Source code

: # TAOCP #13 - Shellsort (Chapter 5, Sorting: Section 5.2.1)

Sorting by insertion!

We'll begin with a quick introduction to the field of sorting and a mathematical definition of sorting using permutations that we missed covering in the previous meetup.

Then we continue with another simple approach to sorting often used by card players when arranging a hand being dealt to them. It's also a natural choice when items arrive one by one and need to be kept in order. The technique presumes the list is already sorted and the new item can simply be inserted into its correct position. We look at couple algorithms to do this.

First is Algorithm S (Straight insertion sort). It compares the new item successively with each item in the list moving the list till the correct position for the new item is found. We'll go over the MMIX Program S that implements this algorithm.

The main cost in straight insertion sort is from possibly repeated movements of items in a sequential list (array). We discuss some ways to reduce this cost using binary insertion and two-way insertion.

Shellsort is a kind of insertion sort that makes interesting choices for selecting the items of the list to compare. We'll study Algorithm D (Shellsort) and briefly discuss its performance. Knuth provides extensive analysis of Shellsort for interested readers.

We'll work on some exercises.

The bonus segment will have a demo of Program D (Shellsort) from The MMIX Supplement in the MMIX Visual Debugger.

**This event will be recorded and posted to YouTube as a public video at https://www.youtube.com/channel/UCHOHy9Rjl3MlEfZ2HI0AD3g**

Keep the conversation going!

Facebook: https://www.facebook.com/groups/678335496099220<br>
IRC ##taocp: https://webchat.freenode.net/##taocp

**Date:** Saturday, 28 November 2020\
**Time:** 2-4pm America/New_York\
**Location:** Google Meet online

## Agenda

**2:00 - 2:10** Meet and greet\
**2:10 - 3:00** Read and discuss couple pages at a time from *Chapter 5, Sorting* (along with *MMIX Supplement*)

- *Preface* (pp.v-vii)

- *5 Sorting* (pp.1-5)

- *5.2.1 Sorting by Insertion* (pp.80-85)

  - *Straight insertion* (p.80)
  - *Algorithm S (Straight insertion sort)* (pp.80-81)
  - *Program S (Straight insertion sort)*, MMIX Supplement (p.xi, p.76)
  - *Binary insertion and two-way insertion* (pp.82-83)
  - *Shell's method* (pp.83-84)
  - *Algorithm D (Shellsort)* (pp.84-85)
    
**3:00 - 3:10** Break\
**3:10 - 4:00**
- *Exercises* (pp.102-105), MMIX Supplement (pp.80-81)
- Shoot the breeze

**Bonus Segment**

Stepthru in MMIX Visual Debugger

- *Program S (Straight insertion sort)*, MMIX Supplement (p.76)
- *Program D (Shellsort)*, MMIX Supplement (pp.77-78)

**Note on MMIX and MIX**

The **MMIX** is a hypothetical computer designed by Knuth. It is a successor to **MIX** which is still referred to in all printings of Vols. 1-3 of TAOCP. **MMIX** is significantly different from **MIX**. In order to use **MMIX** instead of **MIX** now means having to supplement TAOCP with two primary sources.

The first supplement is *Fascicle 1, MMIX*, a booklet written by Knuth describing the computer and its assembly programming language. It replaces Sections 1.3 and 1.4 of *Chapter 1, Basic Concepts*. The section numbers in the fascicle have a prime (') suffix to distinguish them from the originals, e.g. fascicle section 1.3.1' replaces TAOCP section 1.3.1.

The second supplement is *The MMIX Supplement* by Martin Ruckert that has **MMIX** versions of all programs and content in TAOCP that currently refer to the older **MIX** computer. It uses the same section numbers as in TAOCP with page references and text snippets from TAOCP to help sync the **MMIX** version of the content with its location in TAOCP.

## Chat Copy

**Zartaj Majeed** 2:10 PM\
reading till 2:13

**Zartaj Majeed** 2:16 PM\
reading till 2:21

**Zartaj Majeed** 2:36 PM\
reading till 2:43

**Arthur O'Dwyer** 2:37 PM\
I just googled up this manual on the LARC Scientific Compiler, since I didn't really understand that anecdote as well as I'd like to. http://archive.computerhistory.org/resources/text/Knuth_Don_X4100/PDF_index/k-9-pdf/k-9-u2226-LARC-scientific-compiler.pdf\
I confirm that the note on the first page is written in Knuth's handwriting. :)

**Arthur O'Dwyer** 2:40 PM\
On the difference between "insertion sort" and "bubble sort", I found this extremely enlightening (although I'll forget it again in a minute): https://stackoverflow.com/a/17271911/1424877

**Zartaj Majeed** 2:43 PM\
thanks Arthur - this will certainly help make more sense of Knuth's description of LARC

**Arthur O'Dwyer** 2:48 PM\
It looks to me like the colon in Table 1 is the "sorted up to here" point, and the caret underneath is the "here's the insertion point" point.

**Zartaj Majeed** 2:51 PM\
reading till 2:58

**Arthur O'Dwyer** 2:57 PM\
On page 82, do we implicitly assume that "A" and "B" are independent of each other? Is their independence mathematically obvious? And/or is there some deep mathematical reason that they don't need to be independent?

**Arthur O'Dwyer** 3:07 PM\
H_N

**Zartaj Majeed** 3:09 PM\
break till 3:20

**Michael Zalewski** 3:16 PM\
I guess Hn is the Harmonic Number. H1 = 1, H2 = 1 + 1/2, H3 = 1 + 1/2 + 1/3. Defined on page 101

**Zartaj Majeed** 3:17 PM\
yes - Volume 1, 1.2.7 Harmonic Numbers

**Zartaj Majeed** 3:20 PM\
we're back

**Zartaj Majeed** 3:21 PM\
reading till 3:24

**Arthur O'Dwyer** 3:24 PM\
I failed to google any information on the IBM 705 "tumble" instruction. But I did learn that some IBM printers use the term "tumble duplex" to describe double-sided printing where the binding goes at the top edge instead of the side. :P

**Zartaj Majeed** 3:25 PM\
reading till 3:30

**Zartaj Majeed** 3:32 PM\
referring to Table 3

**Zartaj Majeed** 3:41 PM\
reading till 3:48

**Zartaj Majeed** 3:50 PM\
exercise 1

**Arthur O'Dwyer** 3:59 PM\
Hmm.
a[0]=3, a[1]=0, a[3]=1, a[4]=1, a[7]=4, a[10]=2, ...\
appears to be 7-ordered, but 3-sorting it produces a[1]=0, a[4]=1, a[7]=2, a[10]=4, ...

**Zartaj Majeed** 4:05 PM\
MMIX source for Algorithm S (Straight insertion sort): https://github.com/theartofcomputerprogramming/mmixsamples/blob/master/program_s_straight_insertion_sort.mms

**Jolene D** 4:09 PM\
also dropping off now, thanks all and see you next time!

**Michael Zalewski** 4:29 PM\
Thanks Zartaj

########

From the entries above, print the lines beginning at the one with "Supplement (p.xi, p.76)" and stopping after the one with "MMIX and MIX**", exactly as written and with nothing else.

▸ **Written solution**:
  - *Program S (Straight insertion sort)*, MMIX Supplement (p.xi, p.76)
  - *Binary insertion and two-way insertion* (pp.82-83)
  - *Shell's method* (pp.83-84)
  - *Algorithm D (Shellsort)* (pp.84-85)
    
**3:00 - 3:10** Break\
**3:10 - 4:00**
- *Exercises* (pp.102-105), MMIX Supplement (pp.80-81)
- Shoot the breeze

**Bonus Segment**

Stepthru in MMIX Visual Debugger

- *Program S (Straight insertion sort)*, MMIX Supplement (p.76)
- *Program D (Shellsort)*, MMIX Supplement (pp.77-78)

**Note on MMIX and MIX**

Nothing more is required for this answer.